▸ What you have to do:
Read through the lines below for the string "learning" and copy each one that has it.

▸ The records:
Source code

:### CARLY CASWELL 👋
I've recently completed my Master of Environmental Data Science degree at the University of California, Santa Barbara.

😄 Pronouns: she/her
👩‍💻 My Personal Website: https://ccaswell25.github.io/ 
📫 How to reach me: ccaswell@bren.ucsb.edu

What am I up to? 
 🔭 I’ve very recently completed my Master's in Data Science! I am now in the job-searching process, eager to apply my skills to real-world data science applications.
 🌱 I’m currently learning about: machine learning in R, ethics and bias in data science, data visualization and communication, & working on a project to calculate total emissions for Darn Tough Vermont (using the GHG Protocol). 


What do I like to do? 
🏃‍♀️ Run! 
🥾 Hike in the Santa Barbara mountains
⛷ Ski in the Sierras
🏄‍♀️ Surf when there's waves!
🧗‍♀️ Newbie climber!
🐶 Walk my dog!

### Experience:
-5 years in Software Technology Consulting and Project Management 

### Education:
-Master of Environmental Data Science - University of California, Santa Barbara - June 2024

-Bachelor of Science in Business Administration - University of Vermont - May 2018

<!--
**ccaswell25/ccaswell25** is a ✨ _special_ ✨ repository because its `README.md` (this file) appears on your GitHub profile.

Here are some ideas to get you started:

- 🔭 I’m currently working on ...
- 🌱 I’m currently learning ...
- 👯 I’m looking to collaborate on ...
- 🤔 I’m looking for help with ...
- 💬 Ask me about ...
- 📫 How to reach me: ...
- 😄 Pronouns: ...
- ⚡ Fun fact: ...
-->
---
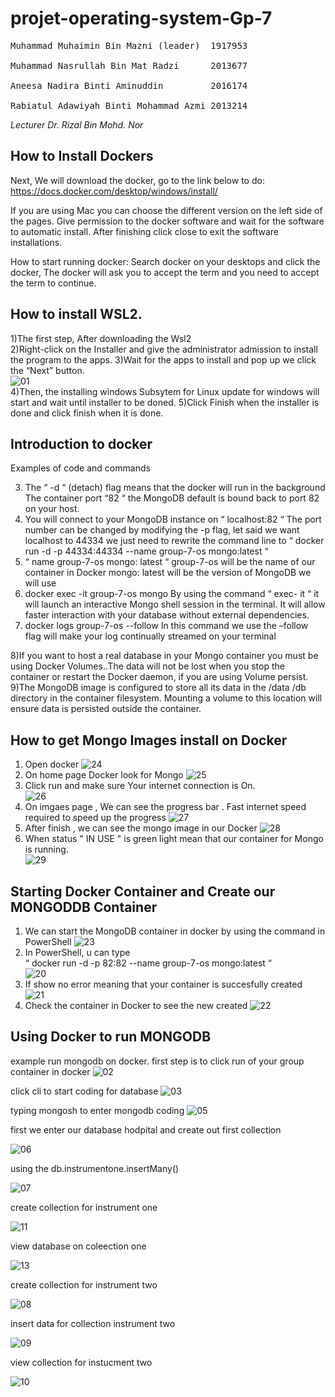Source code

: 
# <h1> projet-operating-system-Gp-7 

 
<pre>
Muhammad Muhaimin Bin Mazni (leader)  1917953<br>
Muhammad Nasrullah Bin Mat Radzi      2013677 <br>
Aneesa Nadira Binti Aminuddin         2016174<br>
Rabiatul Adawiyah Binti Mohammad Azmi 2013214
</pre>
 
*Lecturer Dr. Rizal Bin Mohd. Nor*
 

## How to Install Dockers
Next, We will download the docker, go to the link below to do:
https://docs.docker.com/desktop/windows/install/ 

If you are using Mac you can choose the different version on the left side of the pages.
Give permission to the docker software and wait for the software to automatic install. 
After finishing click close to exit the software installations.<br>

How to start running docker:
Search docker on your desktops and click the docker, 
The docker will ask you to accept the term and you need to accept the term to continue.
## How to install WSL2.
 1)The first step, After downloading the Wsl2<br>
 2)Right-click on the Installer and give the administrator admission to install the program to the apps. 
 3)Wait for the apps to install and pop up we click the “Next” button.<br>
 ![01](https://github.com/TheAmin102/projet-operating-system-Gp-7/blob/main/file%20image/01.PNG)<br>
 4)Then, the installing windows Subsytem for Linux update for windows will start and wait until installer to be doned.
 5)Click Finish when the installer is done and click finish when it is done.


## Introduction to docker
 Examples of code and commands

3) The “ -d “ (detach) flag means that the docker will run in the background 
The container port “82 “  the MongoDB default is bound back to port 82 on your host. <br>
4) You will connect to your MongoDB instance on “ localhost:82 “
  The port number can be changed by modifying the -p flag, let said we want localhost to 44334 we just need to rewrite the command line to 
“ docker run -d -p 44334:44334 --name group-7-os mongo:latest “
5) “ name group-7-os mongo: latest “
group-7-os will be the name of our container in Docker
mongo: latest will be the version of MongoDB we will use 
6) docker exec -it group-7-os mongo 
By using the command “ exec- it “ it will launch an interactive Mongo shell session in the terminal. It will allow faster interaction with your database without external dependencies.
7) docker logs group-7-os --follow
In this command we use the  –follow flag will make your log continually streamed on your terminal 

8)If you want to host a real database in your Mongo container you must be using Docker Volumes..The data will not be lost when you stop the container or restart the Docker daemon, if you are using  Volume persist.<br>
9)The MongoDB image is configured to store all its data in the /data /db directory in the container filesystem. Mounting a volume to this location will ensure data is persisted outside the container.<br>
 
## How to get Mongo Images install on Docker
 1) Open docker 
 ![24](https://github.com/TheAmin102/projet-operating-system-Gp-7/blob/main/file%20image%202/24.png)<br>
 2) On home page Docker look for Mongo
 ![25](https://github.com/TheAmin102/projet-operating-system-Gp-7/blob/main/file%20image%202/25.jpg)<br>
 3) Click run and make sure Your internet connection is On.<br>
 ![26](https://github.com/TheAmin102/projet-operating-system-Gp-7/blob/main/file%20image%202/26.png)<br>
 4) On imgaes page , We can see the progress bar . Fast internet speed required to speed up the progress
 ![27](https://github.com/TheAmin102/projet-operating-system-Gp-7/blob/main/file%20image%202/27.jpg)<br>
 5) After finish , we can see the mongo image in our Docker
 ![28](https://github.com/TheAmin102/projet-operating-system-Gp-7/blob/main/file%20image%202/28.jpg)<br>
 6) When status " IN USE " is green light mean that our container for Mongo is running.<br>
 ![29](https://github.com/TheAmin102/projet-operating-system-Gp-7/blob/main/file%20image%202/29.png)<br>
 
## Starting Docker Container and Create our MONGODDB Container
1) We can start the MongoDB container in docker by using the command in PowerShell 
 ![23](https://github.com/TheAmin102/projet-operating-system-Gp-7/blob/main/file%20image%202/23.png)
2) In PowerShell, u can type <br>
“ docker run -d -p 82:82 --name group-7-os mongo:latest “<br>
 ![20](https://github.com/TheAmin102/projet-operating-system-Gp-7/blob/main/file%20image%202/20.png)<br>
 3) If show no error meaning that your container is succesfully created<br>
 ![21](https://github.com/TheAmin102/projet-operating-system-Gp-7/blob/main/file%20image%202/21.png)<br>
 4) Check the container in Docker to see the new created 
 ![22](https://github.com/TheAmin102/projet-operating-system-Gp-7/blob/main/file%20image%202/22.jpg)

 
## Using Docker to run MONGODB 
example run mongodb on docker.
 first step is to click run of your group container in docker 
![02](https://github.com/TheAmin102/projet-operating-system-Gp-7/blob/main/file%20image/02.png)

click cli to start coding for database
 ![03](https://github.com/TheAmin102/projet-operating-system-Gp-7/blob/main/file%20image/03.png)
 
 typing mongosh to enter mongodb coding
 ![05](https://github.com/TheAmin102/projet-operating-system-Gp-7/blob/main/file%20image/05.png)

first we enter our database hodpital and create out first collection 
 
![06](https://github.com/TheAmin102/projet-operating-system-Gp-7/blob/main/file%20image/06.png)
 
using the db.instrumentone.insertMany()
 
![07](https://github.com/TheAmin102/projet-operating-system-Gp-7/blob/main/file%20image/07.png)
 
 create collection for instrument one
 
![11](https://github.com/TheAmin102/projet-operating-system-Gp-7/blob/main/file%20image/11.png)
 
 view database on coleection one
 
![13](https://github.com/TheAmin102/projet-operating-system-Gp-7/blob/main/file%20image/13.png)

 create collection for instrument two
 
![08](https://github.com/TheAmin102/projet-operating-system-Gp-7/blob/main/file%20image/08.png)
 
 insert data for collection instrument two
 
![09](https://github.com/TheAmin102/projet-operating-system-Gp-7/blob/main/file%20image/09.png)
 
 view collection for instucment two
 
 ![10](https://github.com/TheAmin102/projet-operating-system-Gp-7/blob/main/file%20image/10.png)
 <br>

▸ Exercise response:
 🌱 I’m currently learning about: machine learning in R, ethics and bias in data science, data visualization and communication, & working on a project to calculate total emissions for Darn Tough Vermont (using the GHG Protocol). 
- 🌱 I’m currently learning ...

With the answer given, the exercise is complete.